Logo

Polres Probolinggo Gagalkan Pengiriman 3.170 Liter Miras Lintas Provinsi

Reporter:,Editor:

Kamis, 13 August 2026 12:32 UTC

Polres Probolinggo Gagalkan Pengiriman 3.170 Liter Miras Lintas Provinsi

Kapolres Probolinggo AKBP Asmida Rizki Siregar (tengah, memegang mic) saat menggelar jumpa pers pengungkapan kasus peredaran miras lintas provinsi. Foto: Zulafif

JATIMNET.COM, Probolinggo – Satreskrim Polres Probolinggo menggagalkan pengiriman minuman keras (miras) tanpa izin yang diduga akan diedarkan ke sejumlah wilayah di luar Jawa Timur.

Dalam pengungkapan yang berlangsung di Kecamatan Pajarakan, Kabupaten Probolinggo, polisi menyita total 3.170,2 liter miras dari dua bus umum antarkota. Petugas mengungkap kasus tersebut pada 6 Agustus 2026.

Polisi menduga pelaku menggunakan kardus untuk menyamarkan miras sebelum menitipkannya melalui bus umum. Barang tersebut rencananya dikirim ke wilayah Jawa Tengah dan Jawa Barat.

Dari bus pertama, petugas menemukan 60 kardus berisi 2.978 botol miras berukuran 600 mililiter. Total volume miras dalam kemasan botol tersebut mencapai 1.786,8 liter.

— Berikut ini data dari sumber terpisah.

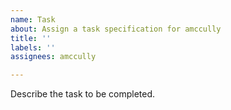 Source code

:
 ```yaml
---
name: Task
about: Assign a task specification for amccully
title: ''
labels: ''
assignees: amccully

---
```


Describe the task to be completed.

Polisi juga mengamankan 33 jeriken berisi miras. Setiap jeriken berkapasitas 35 liter sehingga total volume barang bukti dari jeriken mencapai 1.155 liter.

BACA: Bea Cukai Probolinggo Ungkap Modus Penipuan Love Scam hingga Unblock IMEI 

Sementara itu, dari bus kedua, petugas menyita empat kardus berisi 264 botol miras berukuran 600 mililiter dengan total volume 158,4 liter. Polisi juga menemukan dua jeriken berkapasitas 35 liter atau total 70 liter.

Jika seluruh barang bukti digabungkan, polisi mengamankan 3.170,2 liter miras dalam pengungkapan tersebut.

Polisi turut mengamankan dua orang yang berkaitan dengan pengiriman barang. Keduanya masing-masing berinisial I.K.S. selaku sopir bus dan N.S. sebagai kondektur.

Kapolres Probolinggo AKBP Asmida Rizki Siregar mengatakan, pengungkapan itu merupakan bagian dari upaya kepolisian menekan peredaran miras tanpa izin. Polisi juga mengantisipasi penggunaan transportasi umum sebagai sarana distribusi miras antardaerah.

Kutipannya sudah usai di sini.